Your goal
Whenever a line below includes the string "sudo", show it.

[Opening Task data section]

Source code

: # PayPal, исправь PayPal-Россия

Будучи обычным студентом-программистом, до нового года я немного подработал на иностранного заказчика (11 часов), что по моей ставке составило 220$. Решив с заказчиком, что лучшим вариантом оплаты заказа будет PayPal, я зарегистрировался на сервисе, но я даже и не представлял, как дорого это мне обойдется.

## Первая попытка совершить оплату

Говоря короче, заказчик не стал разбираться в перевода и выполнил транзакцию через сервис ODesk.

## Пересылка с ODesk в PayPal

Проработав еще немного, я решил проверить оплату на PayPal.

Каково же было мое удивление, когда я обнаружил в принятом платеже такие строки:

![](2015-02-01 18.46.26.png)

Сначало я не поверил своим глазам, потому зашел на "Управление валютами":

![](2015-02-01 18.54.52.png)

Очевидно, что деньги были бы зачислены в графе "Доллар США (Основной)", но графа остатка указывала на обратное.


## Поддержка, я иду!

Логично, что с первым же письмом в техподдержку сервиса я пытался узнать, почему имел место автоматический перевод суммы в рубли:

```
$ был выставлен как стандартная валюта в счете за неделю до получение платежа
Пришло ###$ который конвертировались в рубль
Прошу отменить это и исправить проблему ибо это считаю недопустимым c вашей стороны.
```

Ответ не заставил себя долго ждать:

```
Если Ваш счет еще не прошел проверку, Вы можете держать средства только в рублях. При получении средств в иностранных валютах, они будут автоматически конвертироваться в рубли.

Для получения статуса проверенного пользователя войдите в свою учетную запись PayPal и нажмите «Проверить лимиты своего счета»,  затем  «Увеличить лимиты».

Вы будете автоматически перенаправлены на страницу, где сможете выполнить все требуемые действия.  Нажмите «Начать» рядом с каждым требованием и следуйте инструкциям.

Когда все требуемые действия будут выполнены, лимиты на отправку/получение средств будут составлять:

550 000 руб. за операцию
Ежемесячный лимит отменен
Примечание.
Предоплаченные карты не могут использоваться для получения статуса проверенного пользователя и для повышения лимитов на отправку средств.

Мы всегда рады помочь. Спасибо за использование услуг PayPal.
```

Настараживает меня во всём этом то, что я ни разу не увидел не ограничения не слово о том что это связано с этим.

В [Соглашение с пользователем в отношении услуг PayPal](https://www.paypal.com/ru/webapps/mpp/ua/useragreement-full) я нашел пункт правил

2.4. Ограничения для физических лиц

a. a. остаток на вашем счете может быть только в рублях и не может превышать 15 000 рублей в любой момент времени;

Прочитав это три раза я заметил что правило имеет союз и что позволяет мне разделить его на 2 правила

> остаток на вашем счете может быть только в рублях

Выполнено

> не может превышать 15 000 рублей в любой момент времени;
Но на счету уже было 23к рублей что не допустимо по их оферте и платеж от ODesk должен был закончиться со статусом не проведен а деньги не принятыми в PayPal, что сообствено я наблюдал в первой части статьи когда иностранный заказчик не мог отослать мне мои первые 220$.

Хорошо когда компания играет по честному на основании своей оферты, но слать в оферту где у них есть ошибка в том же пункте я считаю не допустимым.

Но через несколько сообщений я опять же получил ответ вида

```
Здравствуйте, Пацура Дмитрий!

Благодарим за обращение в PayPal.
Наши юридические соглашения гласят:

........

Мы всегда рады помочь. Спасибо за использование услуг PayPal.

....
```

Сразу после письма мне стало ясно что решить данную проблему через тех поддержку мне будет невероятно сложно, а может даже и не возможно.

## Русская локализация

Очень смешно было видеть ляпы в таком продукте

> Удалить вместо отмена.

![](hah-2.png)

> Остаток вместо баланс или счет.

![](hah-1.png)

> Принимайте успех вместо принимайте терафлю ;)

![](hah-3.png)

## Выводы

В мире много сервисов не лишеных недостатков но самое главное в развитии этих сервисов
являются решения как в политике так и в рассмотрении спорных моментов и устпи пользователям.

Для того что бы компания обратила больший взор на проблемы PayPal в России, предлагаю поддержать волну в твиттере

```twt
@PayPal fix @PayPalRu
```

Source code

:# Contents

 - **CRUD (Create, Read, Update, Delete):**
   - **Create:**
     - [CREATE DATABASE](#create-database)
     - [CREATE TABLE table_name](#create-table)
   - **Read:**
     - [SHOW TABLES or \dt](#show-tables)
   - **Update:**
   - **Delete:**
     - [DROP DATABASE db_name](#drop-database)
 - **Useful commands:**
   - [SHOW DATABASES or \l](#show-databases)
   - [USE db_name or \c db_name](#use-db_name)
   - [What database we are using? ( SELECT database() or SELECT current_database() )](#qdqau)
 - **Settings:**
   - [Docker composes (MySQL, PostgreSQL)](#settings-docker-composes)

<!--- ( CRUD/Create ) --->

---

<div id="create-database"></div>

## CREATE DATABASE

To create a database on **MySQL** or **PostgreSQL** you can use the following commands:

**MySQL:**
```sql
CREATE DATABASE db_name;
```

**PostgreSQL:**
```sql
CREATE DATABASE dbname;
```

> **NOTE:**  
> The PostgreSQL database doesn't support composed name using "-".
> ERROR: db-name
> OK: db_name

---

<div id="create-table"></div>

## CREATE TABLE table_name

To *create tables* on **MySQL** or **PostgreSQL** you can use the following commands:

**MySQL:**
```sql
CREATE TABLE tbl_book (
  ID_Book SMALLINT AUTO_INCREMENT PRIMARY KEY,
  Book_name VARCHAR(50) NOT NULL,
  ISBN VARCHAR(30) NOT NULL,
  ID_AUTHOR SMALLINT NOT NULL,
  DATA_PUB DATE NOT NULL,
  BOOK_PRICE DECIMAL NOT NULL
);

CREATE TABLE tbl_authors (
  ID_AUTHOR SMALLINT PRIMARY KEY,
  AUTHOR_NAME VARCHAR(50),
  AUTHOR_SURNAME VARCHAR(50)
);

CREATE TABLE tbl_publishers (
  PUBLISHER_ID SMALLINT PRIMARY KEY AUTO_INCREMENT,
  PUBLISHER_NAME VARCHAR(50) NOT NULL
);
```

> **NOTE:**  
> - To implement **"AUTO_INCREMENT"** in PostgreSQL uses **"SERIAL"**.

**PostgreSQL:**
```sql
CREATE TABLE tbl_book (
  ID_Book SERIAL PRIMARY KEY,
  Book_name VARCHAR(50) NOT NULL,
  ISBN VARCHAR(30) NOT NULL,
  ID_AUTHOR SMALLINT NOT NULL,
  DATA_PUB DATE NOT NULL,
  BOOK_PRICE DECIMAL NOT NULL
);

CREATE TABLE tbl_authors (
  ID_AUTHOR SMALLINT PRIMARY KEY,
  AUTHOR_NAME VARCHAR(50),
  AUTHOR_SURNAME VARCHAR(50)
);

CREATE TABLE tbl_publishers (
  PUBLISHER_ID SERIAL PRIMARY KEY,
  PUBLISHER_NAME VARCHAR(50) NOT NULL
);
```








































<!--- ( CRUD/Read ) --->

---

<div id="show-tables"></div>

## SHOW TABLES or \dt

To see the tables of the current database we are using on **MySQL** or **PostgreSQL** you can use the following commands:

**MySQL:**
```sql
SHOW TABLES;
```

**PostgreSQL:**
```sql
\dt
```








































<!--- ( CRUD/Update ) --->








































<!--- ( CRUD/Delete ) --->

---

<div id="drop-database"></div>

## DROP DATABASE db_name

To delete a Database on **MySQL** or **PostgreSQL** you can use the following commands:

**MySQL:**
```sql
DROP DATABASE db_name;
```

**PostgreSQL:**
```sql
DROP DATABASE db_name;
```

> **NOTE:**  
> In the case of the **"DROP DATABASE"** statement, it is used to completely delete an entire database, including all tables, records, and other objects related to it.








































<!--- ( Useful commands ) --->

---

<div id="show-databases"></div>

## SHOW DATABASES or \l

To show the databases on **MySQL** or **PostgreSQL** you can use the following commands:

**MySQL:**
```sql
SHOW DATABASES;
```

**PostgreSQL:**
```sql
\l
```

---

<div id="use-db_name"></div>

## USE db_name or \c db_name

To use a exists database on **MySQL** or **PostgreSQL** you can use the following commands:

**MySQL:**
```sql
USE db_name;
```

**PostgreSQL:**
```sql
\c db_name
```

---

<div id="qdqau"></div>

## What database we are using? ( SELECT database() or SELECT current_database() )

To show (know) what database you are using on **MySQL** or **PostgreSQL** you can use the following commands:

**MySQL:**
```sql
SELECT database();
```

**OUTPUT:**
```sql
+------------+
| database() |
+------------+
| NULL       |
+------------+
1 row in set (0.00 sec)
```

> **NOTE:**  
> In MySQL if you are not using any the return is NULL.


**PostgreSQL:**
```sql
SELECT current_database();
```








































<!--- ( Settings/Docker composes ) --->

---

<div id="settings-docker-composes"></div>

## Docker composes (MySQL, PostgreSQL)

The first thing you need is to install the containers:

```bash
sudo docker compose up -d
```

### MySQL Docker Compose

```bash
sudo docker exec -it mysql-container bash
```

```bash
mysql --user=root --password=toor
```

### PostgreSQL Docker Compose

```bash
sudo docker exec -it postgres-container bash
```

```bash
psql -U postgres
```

[Closing Task data section]

Worked solution
sudo docker compose up -d
sudo docker exec -it mysql-container bash
sudo docker exec -it postgres-container bash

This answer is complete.